La vida cristiana óptima requiere una disciplina de la mente, de discernimiento, de procesos de escudriñamiento, selección, meditación, de profundización. Las luchas del alma se presentan principalmente a nivel de la mente y ella debe tener adiestrada la capacidad de poner la mente en un lado y sacarla del otro. Pero más aun, Dios quiso que los creyentes viniéramos a la luz y a mayor santidad a través de la recepción de la predicación de la Palabra de Dios, algo que se hace inicialmente en la mente. Y aquí vemos un gran peligro, pues si ya era un problema que los creyentes pensaran que el único que trabaja mentalmente a la hora del sermón era el predicador y solo tomaran la silla del espectador, ahora con la ayuda del mal acercamiento a la información, será abstraído de este medio de gracia y quedará día tras día son provecho, no solo siendo espectador, sino menos que eso por haber acostumbrado a la mente a una indisciplina en los procesos de su aprendizaje.
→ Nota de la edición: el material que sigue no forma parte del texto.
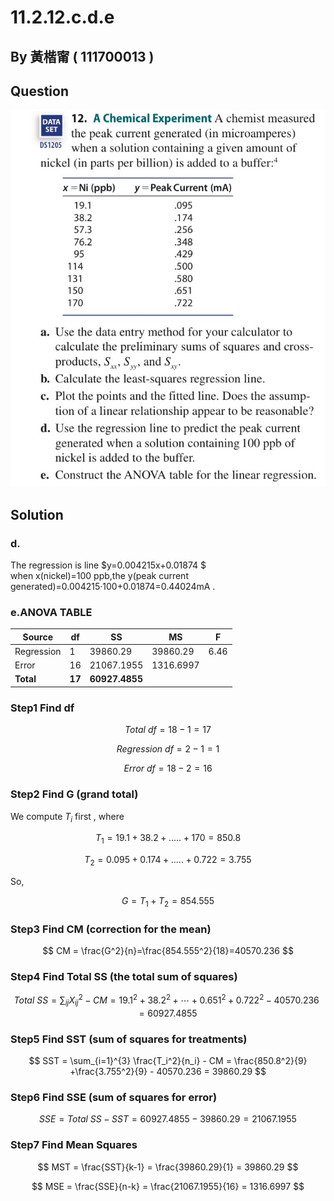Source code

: # 11.2.12.c.d.e

## By 黃楷甯 ( 111700013 )

## Question

![image](https://raw.githubusercontent.com/HWTeng-Course/202402-Statistics/main/Images/C3E5FDEB-E7AC-4D7E-B0E3-291005C08F13.jpg)

## Solution
### d.
The regression is line $y=0.004215x+0.01874 $\
when x(nickel)=100 ppb,the y(peak current generated)=0.004215·100+0.01874=0.44024mA .<br>

### e.ANOVA TABLE

| Source     | df | SS     | MS     | F    |
|------------|----|--------|--------|------|
| Regression | 1  | 39860.29| 39860.29 | 6.46 |
| Error      | 16 | 21067.1955|1316.6997|      |
| **Total**      | **17** | **60927.4855**|        |      |

### Step1 Find df

$$
Total \ df = 18-1=17
$$

$$
Regression \ df = 2-1=1
$$

$$
Error \ df = 18-2=16
$$

### Step2 Find G (grand total)
We compute $T_i$ first , where

$$
T_1 = 19.1+38.2+.....+170=850.8
$$

$$
T_2 = 0.095+0.174+.....+0.722=3.755
$$



So,

$$
G = T_1 + T_2 = 854.555
$$

### Step3 Find CM (correction for the mean)

$$
CM = \frac{G^2}{n}=\frac{854.555^2}{18}=40570.236
$$

### Step4 Find Total SS (the total sum of squares)

$$
Total \ SS =  \sum_{ij} X_{ij}^2 - CM = 19.1^2+38.2^2+\cdots+0.651^2+0.722^2 -40570.236 = 60927.4855
$$

### Step5 Find SST (sum of squares for treatments)

$$
SST =  \sum_{i=1}^{3} \frac{T_i^2}{n_i} - CM = \frac{850.8^2}{9} +\frac{3.755^2}{9} - 40570.236 = 39860.29
$$

### Step6 Find SSE (sum of squares for error)

$$
SSE = Total \ SS - SST = 60927.4855- 39860.29= 21067.1955
$$



### Step7 Find Mean Squares

$$
MST = \frac{SST}{k-1} = \frac{39860.29}{1} = 39860.29
$$

$$
MSE = \frac{SSE}{n-k} = \frac{21067.1955}{16} = 1316.6997
$$


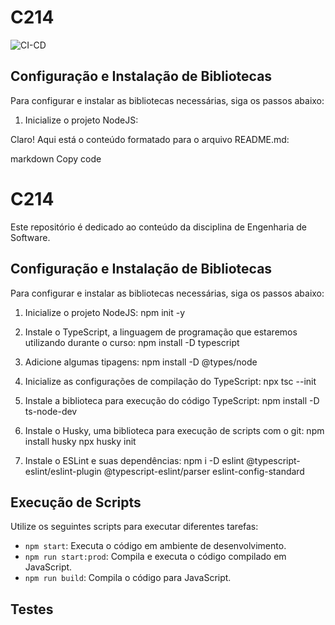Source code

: # C214

![CI-CD](https://github.com/InajahaCosta/C214/actions/workflows/cicd.yml/badge.svg)

## Configuração e Instalação de Bibliotecas

Para configurar e instalar as bibliotecas necessárias, siga os passos abaixo:

1. Inicialize o projeto NodeJS:

Claro! Aqui está o conteúdo formatado para o arquivo README.md:

markdown
Copy code

# C214

Este repositório é dedicado ao conteúdo da disciplina de Engenharia de Software.

## Configuração e Instalação de Bibliotecas

Para configurar e instalar as bibliotecas necessárias, siga os passos abaixo:

1. Inicialize o projeto NodeJS:
   npm init -y

2. Instale o TypeScript, a linguagem de programação que estaremos utilizando durante o curso:
   npm install -D typescript

3. Adicione algumas tipagens:
   npm install -D @types/node

4. Inicialize as configurações de compilação do TypeScript:
   npx tsc --init

5. Instale a biblioteca para execução do código TypeScript:
   npm install -D ts-node-dev

6. Instale o Husky, uma biblioteca para execução de scripts com o git:
   npm install husky
   npx husky init

7. Instale o ESLint e suas dependências:
   npm i -D eslint @typescript-eslint/eslint-plugin @typescript-eslint/parser eslint-config-standard

## Execução de Scripts

Utilize os seguintes scripts para executar diferentes tarefas:

- `npm start`: Executa o código em ambiente de desenvolvimento.
- `npm run start:prod`: Compila e executa o código compilado em JavaScript.
- `npm run build`: Compila o código para JavaScript.

## Testes
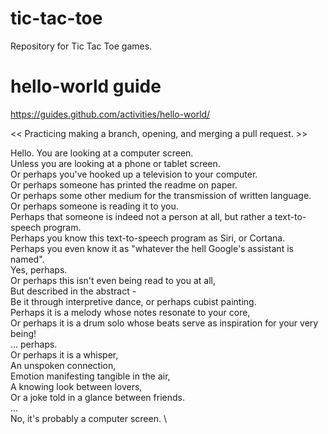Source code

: # tic-tac-toe
Repository for Tic Tac Toe games.

# hello-world guide
https://guides.github.com/activities/hello-world/

<< Practicing making a branch, opening, and merging a pull request. >>

Hello. You are looking at a computer screen. \
Unless you are looking at a phone or tablet screen. \
Or perhaps you've hooked up a television to your computer. \
Or perhaps someone has printed the readme on paper. \
Or perhaps some other medium for the transmission of written language. \
Or perhaps someone is reading it to you. \
Perhaps that someone is indeed not a person at all, but rather a text-to-speech program. \
Perhaps you know this text-to-speech program as Siri, or Cortana. \
Perhaps you even know it as "whatever the hell Google's assistant is named". \
Yes, perhaps. \
Or perhaps this isn't even being read to you at all, \
But described in the abstract - \
Be it through interpretive dance, or perhaps cubist painting. \
Perhaps it is a melody whose notes resonate to your core, \
Or perhaps it is a drum solo whose beats serve as inspiration for your very being! \
... perhaps. \
Or perhaps it is a whisper, \
An unspoken connection, \
Emotion manifesting tangible in the air, \
A knowing look between lovers, \
Or a joke told in a glance between friends. \
... \
No, it's probably a computer screen. \
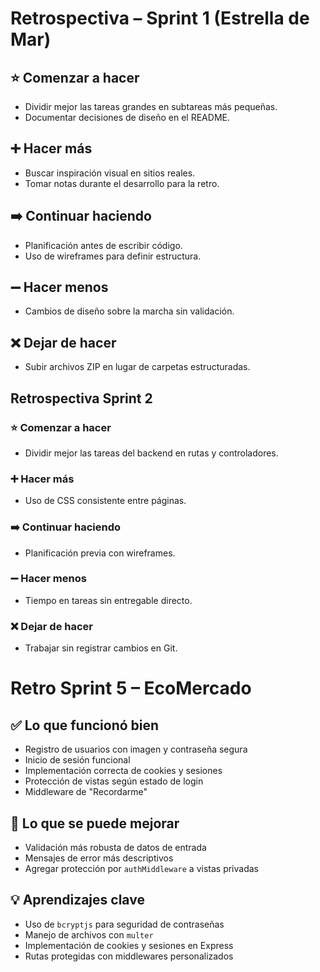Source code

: # Retrospectiva – Sprint 1 (Estrella de Mar)

## ⭐ Comenzar a hacer
- Dividir mejor las tareas grandes en subtareas más pequeñas.
- Documentar decisiones de diseño en el README.

## ➕ Hacer más
- Buscar inspiración visual en sitios reales.
- Tomar notas durante el desarrollo para la retro.

## ➡️ Continuar haciendo
- Planificación antes de escribir código.
- Uso de wireframes para definir estructura.

## ➖ Hacer menos
- Cambios de diseño sobre la marcha sin validación.

## ❌ Dejar de hacer
- Subir archivos ZIP en lugar de carpetas estructuradas.

## Retrospectiva Sprint 2

### ⭐ Comenzar a hacer
- Dividir mejor las tareas del backend en rutas y controladores.

### ➕ Hacer más
- Uso de CSS consistente entre páginas.

### ➡️ Continuar haciendo
- Planificación previa con wireframes.

### ➖ Hacer menos
- Tiempo en tareas sin entregable directo.

### ❌ Dejar de hacer
- Trabajar sin registrar cambios en Git.

# Retro Sprint 5 – EcoMercado

## ✅ Lo que funcionó bien
- Registro de usuarios con imagen y contraseña segura
- Inicio de sesión funcional
- Implementación correcta de cookies y sesiones
- Protección de vistas según estado de login
- Middleware de "Recordarme"

## 🚧 Lo que se puede mejorar
- Validación más robusta de datos de entrada
- Mensajes de error más descriptivos
- Agregar protección por `authMiddleware` a vistas privadas

## 💡 Aprendizajes clave
- Uso de `bcryptjs` para seguridad de contraseñas
- Manejo de archivos con `multer`
- Implementación de cookies y sesiones en Express
- Rutas protegidas con middlewares personalizados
Ese creyente es aquel que ya no puede mantener su concentración por más de 10 minutos en una idea. No soporta la argumentación sistemática de la exposición de un tema. No haya el beneficio de la serie de sermones, desea encontrar en la predicación de la Palabra de Dios la misma filosofía del internet, poco de mucho y nada profundamente. Desea lo conciso, corto, breve y con muchas ayudas visuales o audiovisuales para mantener su interés o de lo contrario se perderá y no aprovechará lo que se le intenta comunicar. Ahora el creyente puede amarrar a la palabra predicación -sin sonrojarse- apelativos como aburrido, tedioso, largo, monótono o interesante, conciso, y breve, sobre todo breve. Su mente está moldeándose no a líneas de argumentación profunda sino a tips de Power Point. ¿Es esto una buena manera de tratar nuestra mente?

Seguramente la debilidad de un creyente así, también se manifestará en la manera que ya no lee, ni siquiera libros pequeños que le edificarían. De por sí nuestra cultura latinoamericana, en general, no es lectora, pero la cultura espiritual la requiere y aquí tenemos un vicio cultural en crecimiento. Es mejor para este tipo de creyentes escuchar dos reflexiones o mini sermones editados de un tema en Youtube de 7 minutos cada una y pasar muy rápido a otro tema, que averiguar, leer, reflexionar sobre un tema. Sus ojos se están acoplando al tamaño de su Black Berry más que a la página grande de su Biblia y de obras clásicas. Su disciplina mental se empieza a asemejar más a la disciplina que tiene nuestro dedo índice sobre el ratón del computador que a la mente de Cristo. Tal vez el solo tamaño de las Instituciones de Calvino o de libros como El Creyente con toda la Armadura, le hagan preguntarse si acaso no hay un resumen abreviado por internet en forma de video de 8 minutos.

¿Que estamos haciendo? ¿Es eso lo que queremos? No queremos caer en la superficialidad de una mente inquieta y por ello es necesario empezar a trabajar en disciplinarnos y entender que mucho de nuestro desarrollo espiritual va a depender de enfocarnos con sabiduría y profundidad a lo que debemos y tratar nuestra mente con mas sabiduría y compasión. ¿De qué serviría saber poco de mucho y no saber mucho de lo que deberíamos? ¿De qué serviría nuestra extensión de conocimiento si viene en detrimento de los sermones expositivos, argumentativos, sistemáticos, en series armónicas y profundas? Si la tecnología ha venido en detrimento de poder en sosiego aprovechar un buen libro, un sermón, entonces llegó el momento de discernir estos tiempos.